>>>
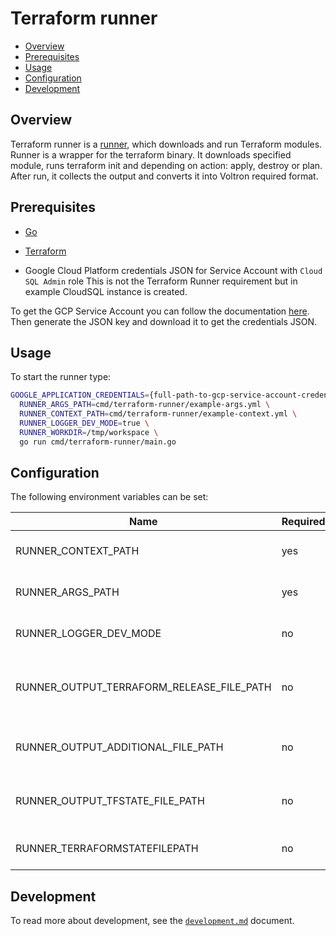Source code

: # Terraform runner

- [Overview](#overview)
- [Prerequisites](#prerequisites)
- [Usage](#usage)
- [Configuration](#configuration)
- [Development](#development)

## Overview

Terraform runner is a [runner](../../docs/runner.md), which downloads and run Terraform modules. Runner is a wrapper for
the terraform binary. It downloads specified module, runs terraform init and depending on action: apply, destroy or plan.
After run, it collects the output and converts it into Voltron required format.

## Prerequisites

- [Go](https://golang.org)
- [Terraform](https://www.terraform.io/downloads.html)

- Google Cloud Platform credentials JSON for Service Account with `Cloud SQL Admin` role
  This is not the Terraform Runner requirement but in example CloudSQL instance is created.

To get the GCP Service Account you can follow the documentation [here](https://cloud.google.com/iam/docs/creating-managing-service-accounts#creating). Then generate the JSON key and download it to get the credentials JSON.

## Usage

To start the runner type:
```bash
GOOGLE_APPLICATION_CREDENTIALS={full-path-to-gcp-service-account-credentials-json} \
  RUNNER_ARGS_PATH=cmd/terraform-runner/example-args.yml \
  RUNNER_CONTEXT_PATH=cmd/terraform-runner/example-context.yml \
  RUNNER_LOGGER_DEV_MODE=true \
  RUNNER_WORKDIR=/tmp/workspace \
  go run cmd/terraform-runner/main.go
```

## Configuration

The following environment variables can be set:

| Name                                       | Required | Default                       | Description                                                        |
|--------------------------------------------|----------|-------------------------------|--------------------------------------------------------------------|
| RUNNER_CONTEXT_PATH                        | yes      |                               | Path to the YAML file with runner context                          |
| RUNNER_ARGS_PATH                           | yes      |                               | Path to the YAML file with input arguments                         |
| RUNNER_LOGGER_DEV_MODE                     | no       | `false`                       | Enable additional log messages                                     |
| RUNNER_OUTPUT_TERRAFORM_RELEASE_FILE_PATH  | no       | `/tmp/terraform-release.yaml` | Defines path under which the Terraform artifacts is saved          |
| RUNNER_OUTPUT_ADDITIONAL_FILE_PATH         | no       | `/tmp/additional.yaml`        | Defines path under which the additional output is saved            |
| RUNNER_OUTPUT_TFSTATE_FILE_PATH            | no       | `/tmp/terraform.tfstate`      | Defines path under which the terraform.tfstate output is saved     |
| RUNNER_TERRAFORMSTATEFILEPATH              | no       |                               | Defines path to the input tfstate file                             |

## Development

To read more about development, see the [`development.md`](../../docs/development.md) document.
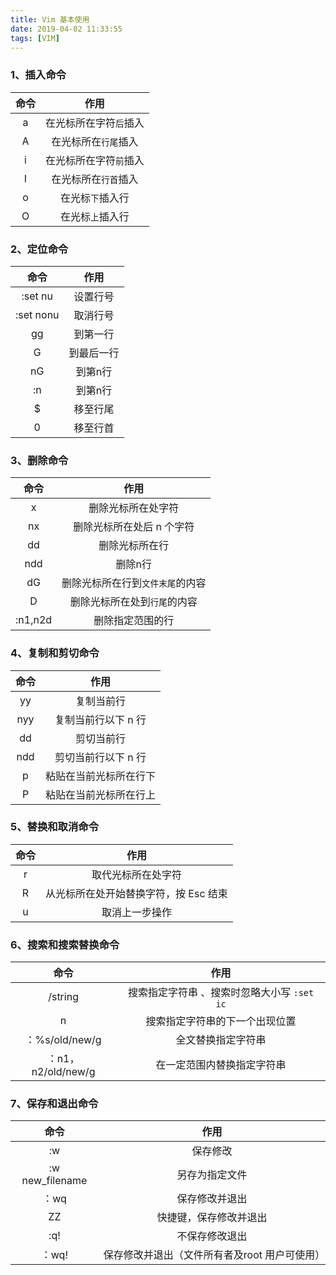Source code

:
 ```yaml
---
title: Vim 基本使用
date: 2019-04-02 11:33:55
tags: [VIM]
---
```

### 1、插入命令
|命令|作用|
|:--:|:--:|
|a|在光标所在字符`后`插入|
|A|在光标所在`行尾`插入|
|i|在光标所在字符`前`插入|
|I|在光标所在`行首`插入|
|o|在光标`下`插入行|
|O|在光标`上`插入行|

### 2、定位命令
|命令|作用|
|:--:|:--:|
|:set nu|设置行号|
|:set nonu|取消行号|
|gg|到第一行|
|G|到最后一行|
|nG|到第n行|
|:n|到第n行|
|$|移至行尾
|0|移至行首

<!-- more -->

### 3、删除命令
|命令|作用|
|:--:|:--:|
|x|删除光标所在处字符|
|nx|删除光标所在处后 n 个字符
|dd|删除光标所在行
|ndd|删除n行
|dG|删除光标所在行到`文件末尾`的内容
|D|删除光标所在处到`行尾`的内容
|:n1,n2d|删除指定范围的行

### 4、复制和剪切命令
|命令|作用|
|:--:|:--:|
|yy|复制当前行
|nyy|复制当前行以下 n 行
|dd|剪切当前行
|ndd|剪切当前行以下 n 行
|p|粘贴在当前光标所在行下
|P|粘贴在当前光标所在行上

### 5、替换和取消命令
|命令|作用|
|:--:|:--:|
|r|取代光标所在处字符
|R|从光标所在处开始替换字符，按 Esc 结束
|u|取消上一步操作

### 6、搜索和搜索替换命令
|命令|作用|
|:--:|:--:|
/string|搜索指定字符串 、搜索时忽略大小写 `:set ic`
n|搜索指定字符串的下一个出现位置
：%s/old/new/g|全文替换指定字符串
：n1，n2/old/new/g|在一定范围内替换指定字符串

### 7、保存和退出命令
|命令|作用|
|:--:|:--:|
:w|保存修改
:w new_filename|另存为指定文件
：wq|保存修改并退出
ZZ|快捷键，保存修改并退出
:q!|不保存修改退出
：wq!|保存修改并退出（文件所有者及root 用户可使用）
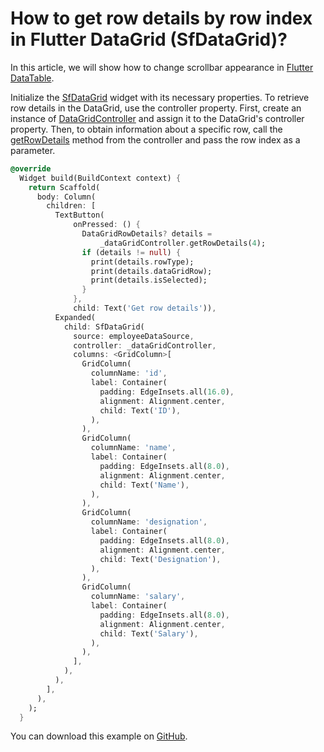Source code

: # How to get row details by row index in Flutter DataGrid (SfDataGrid)?

In this article, we will show how to change scrollbar appearance in [Flutter DataTable](https://www.syncfusion.com/flutter-widgets/flutter-datagrid).

Initialize the [SfDataGrid](https://pub.dev/documentation/syncfusion_flutter_datagrid/latest/datagrid/SfDataGrid-class.html) widget with its necessary properties. To retrieve row details in the DataGrid, use the controller property. First, create an instance of [DataGridController](https://pub.dev/documentation/syncfusion_flutter_datagrid/latest/datagrid/DataGridController-class.html) and assign it to the DataGrid's controller property. Then, to obtain information about a specific row, call the [getRowDetails](https://pub.dev/documentation/syncfusion_flutter_datagrid/latest/datagrid/DataGridController/getRowDetails.html) method from the controller and pass the row index as a parameter.

```dart
@override
  Widget build(BuildContext context) {
    return Scaffold(
      body: Column(
        children: [
          TextButton(
              onPressed: () {
                DataGridRowDetails? details =
                    _dataGridController.getRowDetails(4);
                if (details != null) {
                  print(details.rowType);
                  print(details.dataGridRow);
                  print(details.isSelected);
                }
              },
              child: Text('Get row details')),
          Expanded(
            child: SfDataGrid(
              source: employeeDataSource,
              controller: _dataGridController,
              columns: <GridColumn>[
                GridColumn(
                  columnName: 'id',
                  label: Container(
                    padding: EdgeInsets.all(16.0),
                    alignment: Alignment.center,
                    child: Text('ID'),
                  ),
                ),
                GridColumn(
                  columnName: 'name',
                  label: Container(
                    padding: EdgeInsets.all(8.0),
                    alignment: Alignment.center,
                    child: Text('Name'),
                  ),
                ),
                GridColumn(
                  columnName: 'designation',
                  label: Container(
                    padding: EdgeInsets.all(8.0),
                    alignment: Alignment.center,
                    child: Text('Designation'),
                  ),
                ),
                GridColumn(
                  columnName: 'salary',
                  label: Container(
                    padding: EdgeInsets.all(8.0),
                    alignment: Alignment.center,
                    child: Text('Salary'),
                  ),
                ),
              ],
            ),
          ),
        ],
      ),
    );
  }
```

You can download this example on [GitHub](https://github.com/SyncfusionExamples/How-to-get-row-details-by-row-index-in-Flutter-DataGrid).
<<<
**THE PROBLEM:**
Go line by line through the records above and copy each one containing "more".

**RESULT OF THE TASK:**
To read more about development, see the [`development.md`](../../docs/development.md) document.
<!-- more -->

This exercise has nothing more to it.